Nemotron-RL-Instruction-Following-Calendar-v2
Description
Nemotron-RL-Instruction-Following-Calendar-v2 evaluates multi-turn instruction following in calendar scheduling conversations. Based on the Nemotron-RL-Instruction-Following-Calendar-v2 dataset from NVIDIA, each task presents a multi-turn conversation where a user requests calendar events with time constraints. The agent must produce the next assistant response containing a correctly scheduled calendar as a JSON list, respecting all constraints (exact times, before/after bounds, time windows, no overlaps, 10am-4pm range).
Capabilities
- Scheduling calendar events with temporal constraints across multi-turn conversations
- Conflict resolution when new events overlap with existing ones
- Maintaining permanent constraints during rescheduling
- Producing valid JSON calendar output in the required format
Compute Requirements
Nemotron Calendar V2 does not require a sandbox.
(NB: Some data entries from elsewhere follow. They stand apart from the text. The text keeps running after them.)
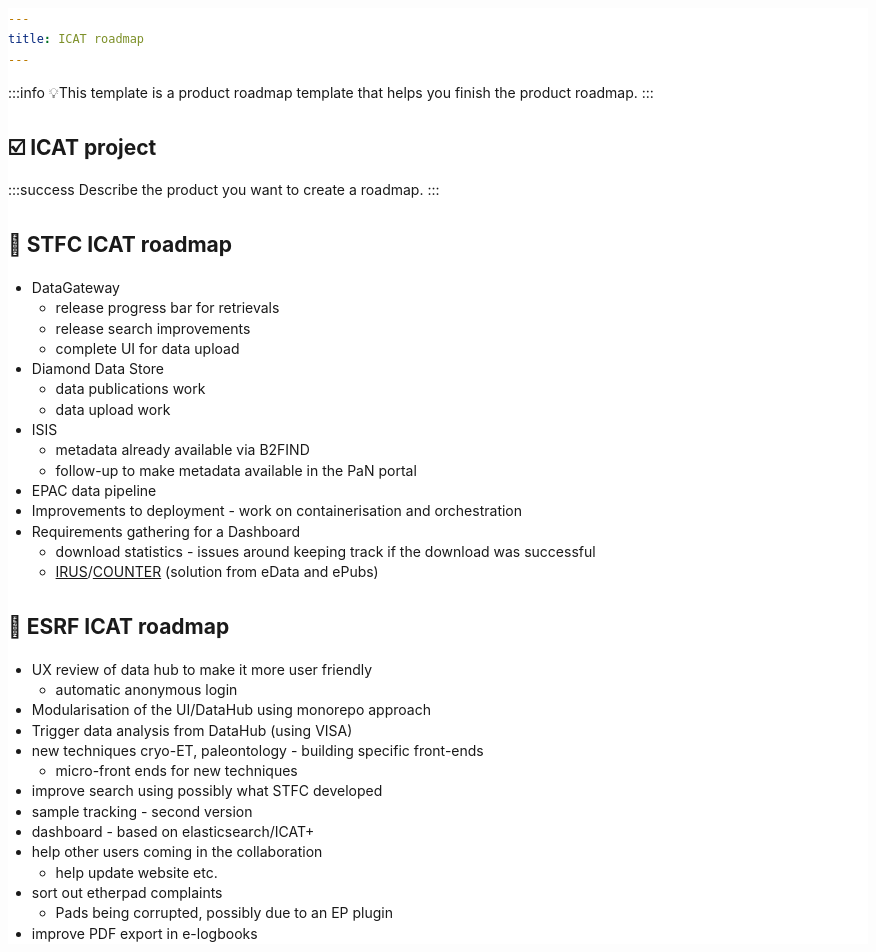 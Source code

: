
 ```yaml
---
title: ICAT roadmap
---
```


:::info
:bulb:This template is a product roadmap template that helps you finish the product roadmap.
:::

## :ballot_box_with_check: ICAT project

:::success
Describe the product you want to create a roadmap.
:::

## :calendar: STFC ICAT roadmap

- DataGateway 
    - release progress bar for retrievals
    - release search improvements
    - complete UI for data upload
- Diamond Data Store
    - data publications work
    - data upload work
- ISIS
    - metadata already available via B2FIND
    - follow-up to make metadata available in the PaN portal
- EPAC data pipeline
- Improvements to deployment - work on containerisation and orchestration
- Requirements gathering for a Dashboard
  - download statistics - issues around keeping track if the download was successful
  - [IRUS](https://irus.jisc.ac.uk/r5/about/)/[COUNTER](https://www.projectcounter.org/) (solution from eData and ePubs)

## :calendar: ESRF ICAT roadmap

- UX review of data hub to make it more user friendly
    - automatic anonymous login
- Modularisation of the UI/DataHub using monorepo approach
- Trigger data analysis from DataHub (using VISA)
- new techniques cryo-ET, paleontology - building specific front-ends
    - micro-front ends for new techniques
- improve search using possibly what STFC developed
- sample tracking - second version
- dashboard - based on elasticsearch/ICAT+
- help other users coming in the collaboration 
    - help update website etc.
- sort out etherpad complaints
    - Pads being corrupted, possibly due to an EP plugin
- improve PDF export in e-logbooks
It has minimal compute requirements.
License
Tasks
There are 9,915 tasks across two splits:
| Split | Tasks |
|---|---|
| train | 9,659 |
| validation | 256 |
Each task presents a multi-turn conversation (4-50 messages, mean 28.7) containing system instructions, user requests, and prior assistant responses. The agent must provide the next assistant response with the complete updated calendar. The expected calendar state has 1-8 events per task (mean 5.2).
Reward Structure
This is a sparse, binary reward environment. The agent calls the answer tool once with its calendar response. The response is graded deterministically against the expected calendar state:
$$\text{Reward} = \begin{cases} 1 & \text{if all checks pass} \ 0 & \text{otherwise} \end{cases}$$
Checks performed:
- No
<think>tags in response - Valid JSON list extracted from response
- Correct number of events
- No overlapping events
- All constraints satisfied (duration, time window, before/after/at/between constraints)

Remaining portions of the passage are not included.